Óbvio que este tanto de ódio por causa de um personagem de livro obviamente estava enraizado em algo maior que apenas isso dentro de mim. Primeiramente, o Roberto me lembrou meu pai, securitário que viveu a vida como bem quis mas passou os últimos anos da vida se lamentando e remoendo os arrependimentos do passado. Esse entendimento profundo sobre um dos motivos do meu ódio deixou meu terapeuta orgulhosíssimo. Mas mais profundo que isso é o fato de que eu tenho pouca pra quase nenhuma paciência com arrependimentos. Especialmente aqueles de pessoas de maior idade (e aqui eu posso ser julgada e cancelada que eu não estou nem aí). Porque meu terapeuta sempre diz: as pessoas vivem do jeito que vivem porque elas sentem prazer em viver dessa forma. Afinal, um masoquista se inflige dor porque gosta disso, muito da mesma forma, nós vivemos como vivemos porque há prazer na raiz de nossas escolhas. No fim, o que me pega é o potencial desperdiçado. Eu entendo como gerações passadas viam a psicanálise, um culto dos insanos, e como tabu era a mera menção das palavras saúde mental, mas eu já tenho que lidar com pessoas de carne e osso que nunca lidaram com suas questões e ainda ter que sofrer nas mãos de um personagem fictício como elas?
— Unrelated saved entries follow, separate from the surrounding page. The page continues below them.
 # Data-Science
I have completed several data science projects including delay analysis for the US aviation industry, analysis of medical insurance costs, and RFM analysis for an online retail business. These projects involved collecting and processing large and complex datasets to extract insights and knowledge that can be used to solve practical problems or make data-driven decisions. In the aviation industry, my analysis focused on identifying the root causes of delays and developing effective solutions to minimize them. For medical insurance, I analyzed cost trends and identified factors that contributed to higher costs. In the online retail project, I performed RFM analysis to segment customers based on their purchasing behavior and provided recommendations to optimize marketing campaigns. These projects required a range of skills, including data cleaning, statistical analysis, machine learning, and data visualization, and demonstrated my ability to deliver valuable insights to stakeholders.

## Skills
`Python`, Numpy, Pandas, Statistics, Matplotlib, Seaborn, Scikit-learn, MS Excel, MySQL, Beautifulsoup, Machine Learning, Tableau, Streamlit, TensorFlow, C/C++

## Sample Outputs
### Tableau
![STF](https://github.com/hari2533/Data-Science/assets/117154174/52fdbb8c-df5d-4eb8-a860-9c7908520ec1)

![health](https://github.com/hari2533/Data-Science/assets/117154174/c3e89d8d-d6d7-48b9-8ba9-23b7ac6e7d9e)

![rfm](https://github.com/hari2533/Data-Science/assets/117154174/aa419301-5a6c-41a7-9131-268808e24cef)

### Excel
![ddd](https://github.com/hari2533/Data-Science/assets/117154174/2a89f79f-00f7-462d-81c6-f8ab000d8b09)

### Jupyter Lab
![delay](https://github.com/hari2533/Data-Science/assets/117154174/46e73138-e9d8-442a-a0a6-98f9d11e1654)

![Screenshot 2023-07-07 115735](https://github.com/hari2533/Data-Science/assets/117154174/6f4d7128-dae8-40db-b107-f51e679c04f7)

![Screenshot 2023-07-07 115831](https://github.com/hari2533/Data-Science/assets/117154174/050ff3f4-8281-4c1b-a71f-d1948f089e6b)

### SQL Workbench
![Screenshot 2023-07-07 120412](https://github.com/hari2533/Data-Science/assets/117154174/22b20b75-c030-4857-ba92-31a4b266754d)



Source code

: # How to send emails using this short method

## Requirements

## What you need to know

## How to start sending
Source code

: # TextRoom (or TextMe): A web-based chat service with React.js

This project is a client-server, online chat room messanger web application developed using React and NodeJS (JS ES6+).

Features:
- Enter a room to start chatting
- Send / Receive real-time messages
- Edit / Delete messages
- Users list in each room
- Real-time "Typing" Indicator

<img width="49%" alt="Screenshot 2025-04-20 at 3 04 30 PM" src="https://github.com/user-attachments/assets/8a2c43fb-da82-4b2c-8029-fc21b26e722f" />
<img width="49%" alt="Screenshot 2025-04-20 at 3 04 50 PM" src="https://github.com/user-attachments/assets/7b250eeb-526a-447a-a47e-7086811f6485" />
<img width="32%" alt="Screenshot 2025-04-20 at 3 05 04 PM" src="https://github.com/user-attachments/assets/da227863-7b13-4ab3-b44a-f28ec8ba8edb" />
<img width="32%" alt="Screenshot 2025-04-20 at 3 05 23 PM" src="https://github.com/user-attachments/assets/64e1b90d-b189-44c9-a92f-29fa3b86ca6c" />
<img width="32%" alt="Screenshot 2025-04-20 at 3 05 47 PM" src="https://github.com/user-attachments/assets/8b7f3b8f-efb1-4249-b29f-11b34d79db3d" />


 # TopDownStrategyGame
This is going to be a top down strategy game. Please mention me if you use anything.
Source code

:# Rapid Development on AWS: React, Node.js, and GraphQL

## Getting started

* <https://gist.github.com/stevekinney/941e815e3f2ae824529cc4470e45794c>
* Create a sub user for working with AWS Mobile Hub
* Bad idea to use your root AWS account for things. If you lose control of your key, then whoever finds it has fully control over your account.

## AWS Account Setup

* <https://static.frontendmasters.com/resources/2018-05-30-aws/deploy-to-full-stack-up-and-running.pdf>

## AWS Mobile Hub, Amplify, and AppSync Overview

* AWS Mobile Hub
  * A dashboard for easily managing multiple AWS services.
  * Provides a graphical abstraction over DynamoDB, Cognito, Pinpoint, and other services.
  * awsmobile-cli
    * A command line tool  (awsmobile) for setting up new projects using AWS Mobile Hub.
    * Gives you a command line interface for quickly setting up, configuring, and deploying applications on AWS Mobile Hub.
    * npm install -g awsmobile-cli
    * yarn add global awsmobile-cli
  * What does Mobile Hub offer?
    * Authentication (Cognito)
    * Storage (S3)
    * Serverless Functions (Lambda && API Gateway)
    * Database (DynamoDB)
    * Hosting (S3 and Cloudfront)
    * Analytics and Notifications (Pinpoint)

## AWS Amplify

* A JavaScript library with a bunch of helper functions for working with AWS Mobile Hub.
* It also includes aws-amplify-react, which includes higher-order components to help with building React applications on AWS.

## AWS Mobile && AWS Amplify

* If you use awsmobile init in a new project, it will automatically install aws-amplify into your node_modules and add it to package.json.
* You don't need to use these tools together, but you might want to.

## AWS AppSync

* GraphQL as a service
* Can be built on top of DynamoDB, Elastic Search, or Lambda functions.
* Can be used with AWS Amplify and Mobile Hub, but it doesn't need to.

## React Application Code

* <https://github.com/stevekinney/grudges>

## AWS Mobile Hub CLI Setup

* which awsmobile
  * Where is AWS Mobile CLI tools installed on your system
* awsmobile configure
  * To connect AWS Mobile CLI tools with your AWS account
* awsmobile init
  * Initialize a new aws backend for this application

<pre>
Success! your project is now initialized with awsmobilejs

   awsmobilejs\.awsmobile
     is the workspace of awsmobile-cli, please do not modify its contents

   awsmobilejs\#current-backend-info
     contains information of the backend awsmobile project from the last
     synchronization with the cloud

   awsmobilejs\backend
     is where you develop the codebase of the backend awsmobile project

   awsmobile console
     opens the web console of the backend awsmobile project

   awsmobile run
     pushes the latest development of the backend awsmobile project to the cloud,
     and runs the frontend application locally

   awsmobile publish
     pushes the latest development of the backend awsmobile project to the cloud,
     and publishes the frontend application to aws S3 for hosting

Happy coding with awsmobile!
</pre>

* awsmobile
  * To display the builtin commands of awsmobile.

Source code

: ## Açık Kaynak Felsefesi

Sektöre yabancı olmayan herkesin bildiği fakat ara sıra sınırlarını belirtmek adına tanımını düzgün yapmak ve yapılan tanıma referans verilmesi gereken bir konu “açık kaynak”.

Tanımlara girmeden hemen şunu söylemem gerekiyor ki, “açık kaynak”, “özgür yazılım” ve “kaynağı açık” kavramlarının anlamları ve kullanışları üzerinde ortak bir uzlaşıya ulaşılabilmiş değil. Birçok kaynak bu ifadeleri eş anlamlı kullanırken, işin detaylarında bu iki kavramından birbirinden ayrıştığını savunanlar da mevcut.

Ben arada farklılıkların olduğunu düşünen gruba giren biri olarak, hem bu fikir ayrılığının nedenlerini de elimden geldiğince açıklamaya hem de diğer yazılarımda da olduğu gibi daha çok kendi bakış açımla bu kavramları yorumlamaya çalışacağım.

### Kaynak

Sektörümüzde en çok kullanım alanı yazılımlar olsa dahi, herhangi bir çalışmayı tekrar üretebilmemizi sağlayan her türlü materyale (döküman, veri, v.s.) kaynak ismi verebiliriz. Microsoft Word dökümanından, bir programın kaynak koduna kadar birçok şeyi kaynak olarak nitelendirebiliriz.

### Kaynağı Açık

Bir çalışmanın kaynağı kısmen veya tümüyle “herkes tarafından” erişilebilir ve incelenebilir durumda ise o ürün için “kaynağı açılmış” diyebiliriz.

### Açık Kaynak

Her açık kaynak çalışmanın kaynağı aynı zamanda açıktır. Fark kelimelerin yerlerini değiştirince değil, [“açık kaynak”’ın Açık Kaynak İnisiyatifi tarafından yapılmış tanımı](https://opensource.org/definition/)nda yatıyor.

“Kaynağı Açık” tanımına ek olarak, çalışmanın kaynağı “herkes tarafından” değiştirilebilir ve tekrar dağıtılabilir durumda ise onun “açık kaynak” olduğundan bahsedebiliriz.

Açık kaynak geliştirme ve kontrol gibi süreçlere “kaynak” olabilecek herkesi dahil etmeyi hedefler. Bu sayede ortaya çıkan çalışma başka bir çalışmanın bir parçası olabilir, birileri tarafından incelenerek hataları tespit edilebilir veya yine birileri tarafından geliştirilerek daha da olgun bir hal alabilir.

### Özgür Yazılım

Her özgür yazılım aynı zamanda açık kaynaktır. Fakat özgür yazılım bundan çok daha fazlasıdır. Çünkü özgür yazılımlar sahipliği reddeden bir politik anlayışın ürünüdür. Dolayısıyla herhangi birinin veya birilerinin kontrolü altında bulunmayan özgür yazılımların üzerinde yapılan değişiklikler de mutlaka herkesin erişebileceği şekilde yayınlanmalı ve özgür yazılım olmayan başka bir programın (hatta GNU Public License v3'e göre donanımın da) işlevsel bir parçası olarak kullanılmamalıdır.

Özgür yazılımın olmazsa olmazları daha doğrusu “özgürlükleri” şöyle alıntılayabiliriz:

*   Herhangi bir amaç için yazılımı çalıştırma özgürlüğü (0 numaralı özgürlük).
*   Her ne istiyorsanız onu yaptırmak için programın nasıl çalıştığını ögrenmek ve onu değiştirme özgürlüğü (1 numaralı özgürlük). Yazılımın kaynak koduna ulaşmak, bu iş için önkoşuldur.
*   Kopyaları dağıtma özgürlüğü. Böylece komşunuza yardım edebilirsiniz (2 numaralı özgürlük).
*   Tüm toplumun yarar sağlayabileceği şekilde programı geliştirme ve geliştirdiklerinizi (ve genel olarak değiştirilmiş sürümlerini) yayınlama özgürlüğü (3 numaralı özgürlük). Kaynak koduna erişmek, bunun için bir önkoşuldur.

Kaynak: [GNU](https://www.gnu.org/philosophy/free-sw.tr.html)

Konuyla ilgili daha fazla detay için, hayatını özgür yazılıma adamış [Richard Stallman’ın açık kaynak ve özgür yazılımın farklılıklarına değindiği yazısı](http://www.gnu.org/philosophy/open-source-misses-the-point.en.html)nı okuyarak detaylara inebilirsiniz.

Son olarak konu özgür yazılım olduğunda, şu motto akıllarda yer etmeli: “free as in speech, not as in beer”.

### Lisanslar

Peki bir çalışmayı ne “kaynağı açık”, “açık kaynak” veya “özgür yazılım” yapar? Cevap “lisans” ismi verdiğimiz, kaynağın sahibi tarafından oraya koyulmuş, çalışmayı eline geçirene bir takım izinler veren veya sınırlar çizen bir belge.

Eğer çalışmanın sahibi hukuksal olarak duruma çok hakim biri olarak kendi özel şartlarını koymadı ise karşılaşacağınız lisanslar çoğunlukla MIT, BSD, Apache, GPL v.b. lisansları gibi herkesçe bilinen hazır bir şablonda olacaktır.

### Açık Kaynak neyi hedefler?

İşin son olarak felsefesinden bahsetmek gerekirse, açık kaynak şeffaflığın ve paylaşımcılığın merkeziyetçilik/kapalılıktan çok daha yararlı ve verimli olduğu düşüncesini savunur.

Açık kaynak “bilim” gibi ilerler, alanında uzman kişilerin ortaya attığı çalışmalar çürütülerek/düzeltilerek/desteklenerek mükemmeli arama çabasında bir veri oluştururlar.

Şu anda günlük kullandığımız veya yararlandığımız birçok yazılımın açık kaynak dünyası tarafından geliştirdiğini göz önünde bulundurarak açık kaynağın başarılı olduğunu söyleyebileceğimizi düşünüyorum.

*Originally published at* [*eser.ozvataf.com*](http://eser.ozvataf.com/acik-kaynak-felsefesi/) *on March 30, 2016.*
Foi brutal, mas um brinde a Eduardo Krause por escrever um personagem tão insuportável, e por dar a ele a sua única redenção possível: através de Serena. E segui na luta.


"Mas saber que aquilo que fizemos era o máximo que era possível é saber o quanto tínhamos para dar para começo de conversa, quais eram nossas limitações e as limitações do nosso tempo. Pouquíssimas pessoas sabem isso sobre si mesmas, a maioria se espelha em outros e cobra de si que tivesse sido mais, feito mais."

No entanto, à medida que eu me aproximava dos capítulos finais eu cheguei a conclusão de que talvez estas páginas não se tratassem de arrependimento, afinal. Ao final do breve encontro de Serena e Roberto eu fiquei feliz em perceber que apesar de Roberto ter querido manter contato com sua filha e que sua mulher não tivesse morrido tão nova, ele diz uma, duas, muitas vezes que ele fez o melhor que pode com o que ele tinha, apesar de não ter sido muito ou lá essas coisas, e não é assim que funciona para maioria das pessoas? Um pouco de medo, algum senso de certo e errado e muita influência das pessoas que nos criaram e do lugar onde nascemos. Mas saber que aquilo que fizemos era o máximo que era possível é saber o quanto tínhamos para dar para começo de conversa, quais eram nossas limitações e as limitações do nosso tempo. Pouquíssimas pessoas sabem isso sobre si mesmas, a maioria se espelha em outros e cobra de si que tivesse sido mais, feito mais. Mais do que se é. Roberto não é assim, não é nada como imaginei naquelas primeiras páginas, um homem com um grande aviso em frente a testa escrito "como não envelhecer". Ele pode não ter colecionado tantas pessoas ou experiências como Serena (ou eu), mas isso não faz a vida dele menos satisfatória, nem a nossa vida de colecionadores uma vida superficial.

A história é sobre a beleza deste encontro, de quem é louco com quem é mundano, é aí que o livro se tornou especial pra mim. Um livro que junto a um casamento me ajudaram a reviver e sentir orgulhosa do meu passado, de ser quem sou hoje porque esse passado existiu, e não apesar dele.